__What the exercise asks__: Lines that include the string "text" are the ones to copy from the entries below.

__Entries supplied__:
[Start of Attachment]
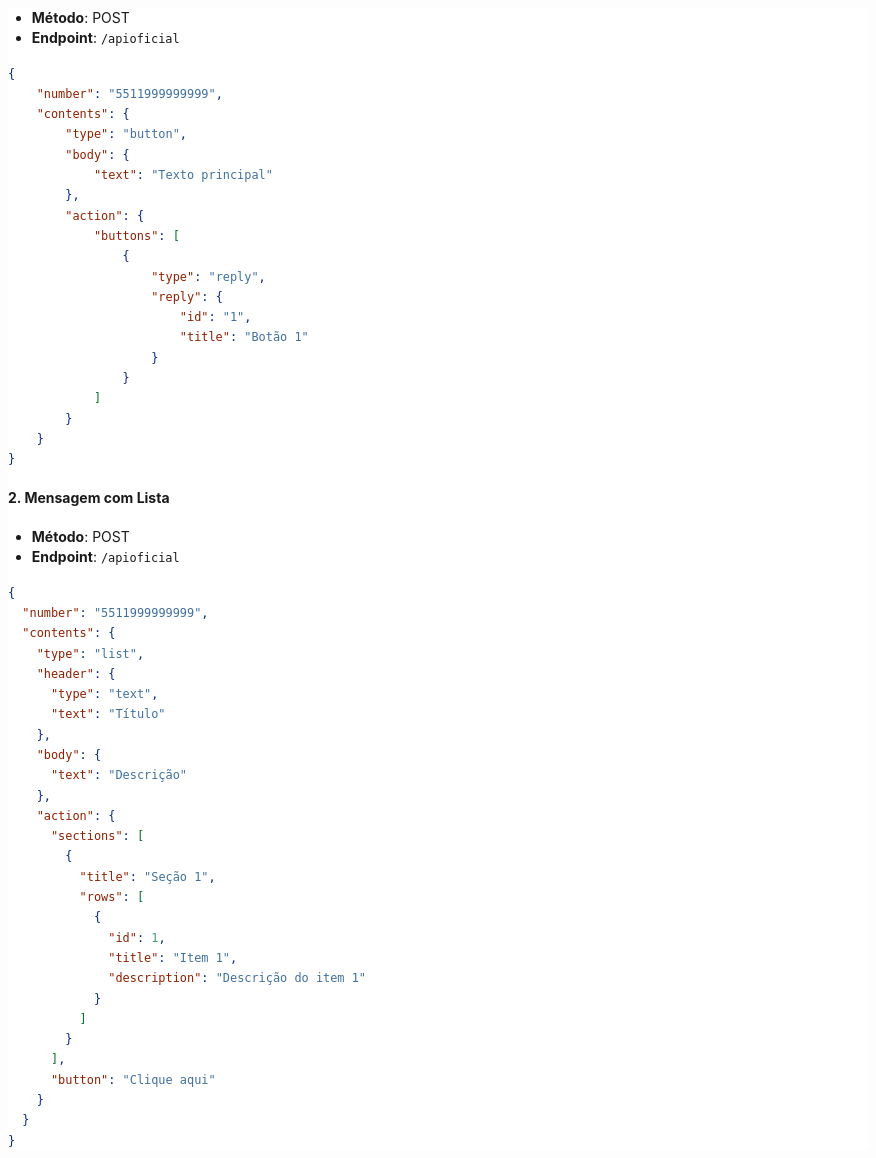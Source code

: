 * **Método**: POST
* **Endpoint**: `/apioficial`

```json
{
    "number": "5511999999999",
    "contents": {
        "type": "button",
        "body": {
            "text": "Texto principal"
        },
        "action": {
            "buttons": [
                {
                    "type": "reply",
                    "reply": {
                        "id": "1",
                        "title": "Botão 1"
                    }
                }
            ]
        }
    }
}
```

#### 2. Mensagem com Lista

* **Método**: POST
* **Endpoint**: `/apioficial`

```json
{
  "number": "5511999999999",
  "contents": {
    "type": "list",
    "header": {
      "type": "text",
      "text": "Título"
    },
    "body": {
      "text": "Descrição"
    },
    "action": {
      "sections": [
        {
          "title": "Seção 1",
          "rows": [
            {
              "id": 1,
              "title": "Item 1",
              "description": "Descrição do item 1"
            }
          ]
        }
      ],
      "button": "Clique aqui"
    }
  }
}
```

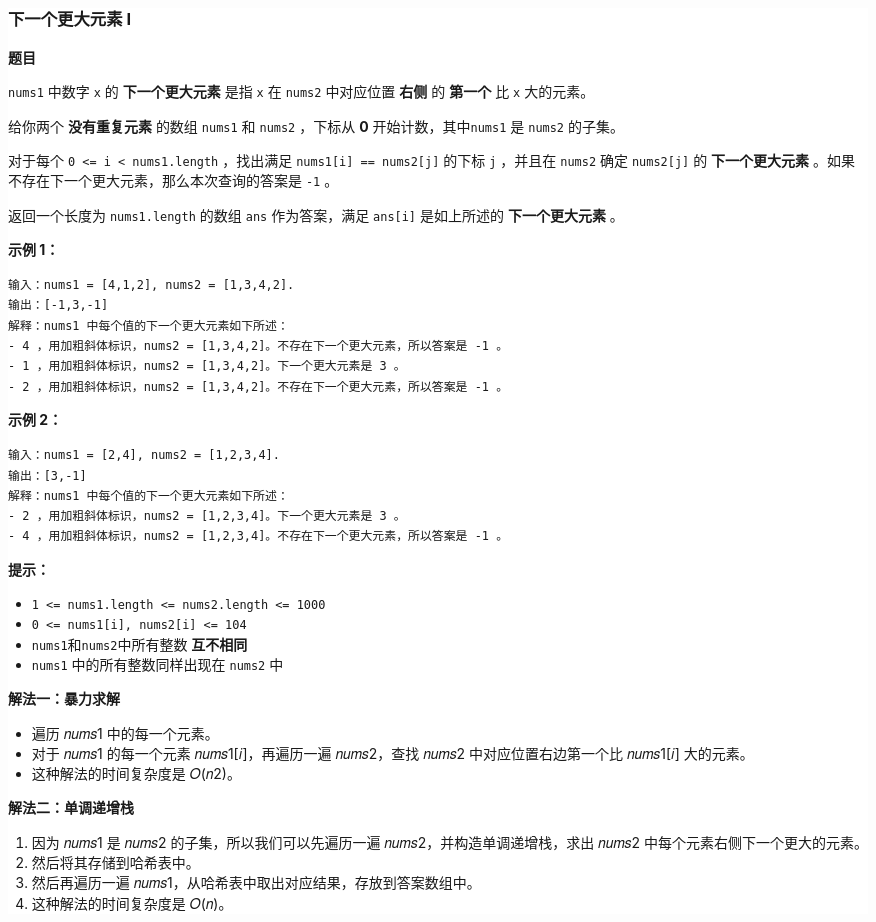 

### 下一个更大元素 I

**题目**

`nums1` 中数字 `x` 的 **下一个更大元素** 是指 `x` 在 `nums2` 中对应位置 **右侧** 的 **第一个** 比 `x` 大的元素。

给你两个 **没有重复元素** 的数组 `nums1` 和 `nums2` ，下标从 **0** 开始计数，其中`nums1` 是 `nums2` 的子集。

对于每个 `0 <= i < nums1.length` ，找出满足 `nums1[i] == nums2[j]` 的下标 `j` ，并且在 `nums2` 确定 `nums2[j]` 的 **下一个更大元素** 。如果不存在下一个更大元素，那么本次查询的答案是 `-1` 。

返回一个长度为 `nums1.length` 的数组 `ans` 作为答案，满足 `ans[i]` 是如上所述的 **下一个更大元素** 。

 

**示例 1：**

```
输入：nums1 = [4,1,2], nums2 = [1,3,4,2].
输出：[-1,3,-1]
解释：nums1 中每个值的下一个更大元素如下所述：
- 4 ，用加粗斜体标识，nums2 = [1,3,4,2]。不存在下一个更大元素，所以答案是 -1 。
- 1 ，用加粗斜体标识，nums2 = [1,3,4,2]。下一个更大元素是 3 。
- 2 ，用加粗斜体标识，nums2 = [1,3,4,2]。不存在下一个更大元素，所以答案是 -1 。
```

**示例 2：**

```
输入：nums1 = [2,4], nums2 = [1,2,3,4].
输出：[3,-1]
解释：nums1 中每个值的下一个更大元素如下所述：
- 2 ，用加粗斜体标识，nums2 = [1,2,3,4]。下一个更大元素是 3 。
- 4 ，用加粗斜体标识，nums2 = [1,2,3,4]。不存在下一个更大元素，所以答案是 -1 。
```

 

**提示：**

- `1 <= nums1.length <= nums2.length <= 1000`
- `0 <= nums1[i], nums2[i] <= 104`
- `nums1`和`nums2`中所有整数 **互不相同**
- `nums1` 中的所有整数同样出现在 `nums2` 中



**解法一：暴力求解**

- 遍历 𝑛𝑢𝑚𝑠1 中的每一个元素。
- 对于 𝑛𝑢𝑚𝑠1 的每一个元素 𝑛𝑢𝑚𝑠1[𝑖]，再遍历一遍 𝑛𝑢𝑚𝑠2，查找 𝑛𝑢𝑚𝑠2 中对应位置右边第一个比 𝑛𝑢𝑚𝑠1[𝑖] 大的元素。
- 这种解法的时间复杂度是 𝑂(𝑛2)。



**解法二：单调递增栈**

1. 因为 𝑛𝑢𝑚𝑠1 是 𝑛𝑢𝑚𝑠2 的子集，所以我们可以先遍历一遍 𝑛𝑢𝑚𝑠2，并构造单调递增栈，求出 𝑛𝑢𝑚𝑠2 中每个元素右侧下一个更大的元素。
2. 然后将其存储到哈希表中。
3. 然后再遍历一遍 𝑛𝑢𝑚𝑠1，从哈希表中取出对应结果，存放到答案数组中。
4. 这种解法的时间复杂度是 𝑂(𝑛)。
[End of Attachment]
__Task answer__:
            "text": "Texto principal"
      "type": "text",
      "text": "Título"
      "text": "Descrição"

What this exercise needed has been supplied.